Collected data
____________

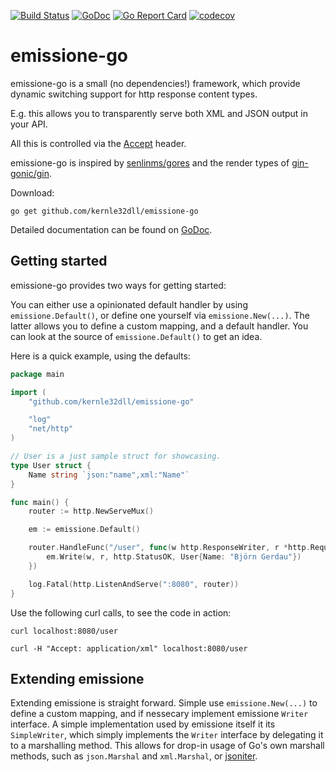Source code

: [![Build Status](https://travis-ci.com/kernle32dll/emissione-go.svg?branch=master)](https://travis-ci.com/kernle32dll/emissione-go)
[![GoDoc](https://godoc.org/github.com/kernle32dll/emissione-go?status.svg)](http://godoc.org/github.com/kernle32dll/emissione-go)
[![Go Report Card](https://goreportcard.com/badge/github.com/kernle32dll/emissione-go)](https://goreportcard.com/report/github.com/kernle32dll/emissione-go)
[![codecov](https://codecov.io/gh/kernle32dll/emissione-go/branch/master/graph/badge.svg)](https://codecov.io/gh/kernle32dll/emissione-go)

# emissione-go

emissione-go is a small (no dependencies!) framework, which provide dynamic switching support for http response content types.

E.g. this allows you to transparently serve both XML and JSON output in your API.

All this is controlled via the [Accept](https://developer.mozilla.org/en-US/docs/Web/HTTP/Headers/Accept) header.

emissione-go is inspired by [senlinms/gores](https://github.com/senlinms/gores) and the render types of [gin-gonic/gin](https://github.com/gin-gonic/gin).

Download:

```
go get github.com/kernle32dll/emissione-go
```

Detailed documentation can be found on [GoDoc](https://godoc.org/github.com/kernle32dll/emissione-go).

## Getting started

emissione-go provides two ways for getting started:

You can either use a opinionated default handler by using `emissione.Default()`, or define one yourself via `emissione.New(...)`.
The latter allows you to define a custom mapping, and a default handler. You can look at the source of `emissione.Default()` to get an idea.

Here is a quick example, using the defaults:

```go
package main

import (
	"github.com/kernle32dll/emissione-go"

	"log"
	"net/http"
)

// User is a just sample struct for showcasing.
type User struct {
	Name string `json:"name",xml:"Name"`
}

func main() {
	router := http.NewServeMux()

	em := emissione.Default()

	router.HandleFunc("/user", func(w http.ResponseWriter, r *http.Request) {
		em.Write(w, r, http.StatusOK, User{Name: "Björn Gerdau"})
	})

	log.Fatal(http.ListenAndServe(":8080", router))
}
```
Use the following curl calls, to see the code in action:

`curl localhost:8080/user`

`curl -H "Accept: application/xml" localhost:8080/user`

## Extending emissione

Extending emissione is straight forward. Simple use `emissione.New(...)` to define a custom mapping, and if nessecary implement
emissione `Writer` interface. A simple implementation used by emissione itself it its `SimpleWriter`, which simply implements
the `Writer` interface by delegating it to a marshalling method. This allows for drop-in usage of Go's own marshall methods,
such as `json.Marshal` and `xml.Marshal`, or [jsoniter](https://github.com/json-iterator/go).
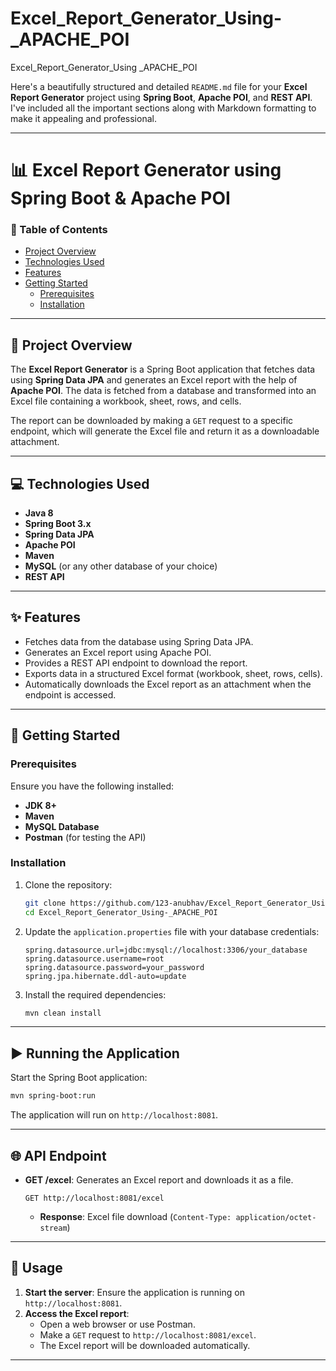 # Excel_Report_Generator_Using-_APACHE_POI
Excel_Report_Generator_Using _APACHE_POI

Here's a beautifully structured and detailed `README.md` file for your **Excel Report Generator** project using **Spring Boot**, **Apache POI**, and **REST API**. I've included all the important sections along with Markdown formatting to make it appealing and professional.

---

# 📊 Excel Report Generator using Spring Boot & Apache POI

### 📝 Table of Contents
- [Project Overview](#project-overview)
- [Technologies Used](#technologies-used)
- [Features](#features)
- [Getting Started](#getting-started)
  - [Prerequisites](#prerequisites)
  - [Installation](#installation)

---

## 📌 Project Overview
The **Excel Report Generator** is a Spring Boot application that fetches data using **Spring Data JPA** and generates an Excel report with the help of **Apache POI**. The data is fetched from a database and transformed into an Excel file containing a workbook, sheet, rows, and cells. 

The report can be downloaded by making a `GET` request to a specific endpoint, which will generate the Excel file and return it as a downloadable attachment.

---

## 💻 Technologies Used
- **Java 8**
- **Spring Boot 3.x**
- **Spring Data JPA**
- **Apache POI**
- **Maven**
- **MySQL** (or any other database of your choice)
- **REST API**

---

## ✨ Features
- Fetches data from the database using Spring Data JPA.
- Generates an Excel report using Apache POI.
- Provides a REST API endpoint to download the report.
- Exports data in a structured Excel format (workbook, sheet, rows, cells).
- Automatically downloads the Excel report as an attachment when the endpoint is accessed.

---

## 🚀 Getting Started

### Prerequisites
Ensure you have the following installed:
- **JDK 8+**
- **Maven**
- **MySQL Database**
- **Postman** (for testing the API)

### Installation
1. Clone the repository:
   ```bash
   git clone https://github.com/123-anubhav/Excel_Report_Generator_Using-_APACHE_POI.git
   cd Excel_Report_Generator_Using-_APACHE_POI
   ```
2. Update the `application.properties` file with your database credentials:
   ```properties
   spring.datasource.url=jdbc:mysql://localhost:3306/your_database
   spring.datasource.username=root
   spring.datasource.password=your_password
   spring.jpa.hibernate.ddl-auto=update
   ```

3. Install the required dependencies:
   ```bash
   mvn clean install
   ```

---

## ▶️ Running the Application
Start the Spring Boot application:

```bash
mvn spring-boot:run
```

The application will run on `http://localhost:8081`.

---

## 🌐 API Endpoint

- **GET /excel**: Generates an Excel report and downloads it as a file.
  
  ```http
  GET http://localhost:8081/excel
  ```

  - **Response**: Excel file download (`Content-Type: application/octet-stream`)

---

## 📖 Usage

1. **Start the server**: Ensure the application is running on `http://localhost:8081`.
2. **Access the Excel report**:
   - Open a web browser or use Postman.
   - Make a `GET` request to `http://localhost:8081/excel`.
   - The Excel report will be downloaded automatically.

---
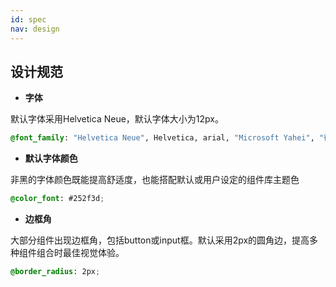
 ```yaml
---
id: spec
nav: design
---
```


## 设计规范

- **字体** 

默认字体采用Helvetica Neue，默认字体大小为12px。

```css
@font_family: "Helvetica Neue", Helvetica, arial, "Microsoft Yahei", "微软雅黑", "宋体", sans-serif;
```

- **默认字体颜色**

非黑的字体颜色既能提高舒适度，也能搭配默认或用户设定的组件库主题色

```css
@color_font: #252f3d;
```

- **边框角**

大部分组件出现边框角，包括button或input框。默认采用2px的圆角边，提高多种组件组合时最佳视觉体验。

```css
@border_radius: 2px;
```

____________

Exercise instructions. Reproduce exactly, with no pictures, the lines above from the one holding "which simply implements" to the one holding "## 📌 Project Overview", inclusive.

Task answer.
emissione `Writer` interface. A simple implementation used by emissione itself it its `SimpleWriter`, which simply implements
the `Writer` interface by delegating it to a marshalling method. This allows for drop-in usage of Go's own marshall methods,
such as `json.Marshal` and `xml.Marshal`, or [jsoniter](https://github.com/json-iterator/go).
 # Excel_Report_Generator_Using-_APACHE_POI
Excel_Report_Generator_Using _APACHE_POI

Here's a beautifully structured and detailed `README.md` file for your **Excel Report Generator** project using **Spring Boot**, **Apache POI**, and **REST API**. I've included all the important sections along with Markdown formatting to make it appealing and professional.

---

# 📊 Excel Report Generator using Spring Boot & Apache POI

### 📝 Table of Contents
- [Project Overview](#project-overview)
- [Technologies Used](#technologies-used)
- [Features](#features)
- [Getting Started](#getting-started)
  - [Prerequisites](#prerequisites)
  - [Installation](#installation)

---

## 📌 Project Overview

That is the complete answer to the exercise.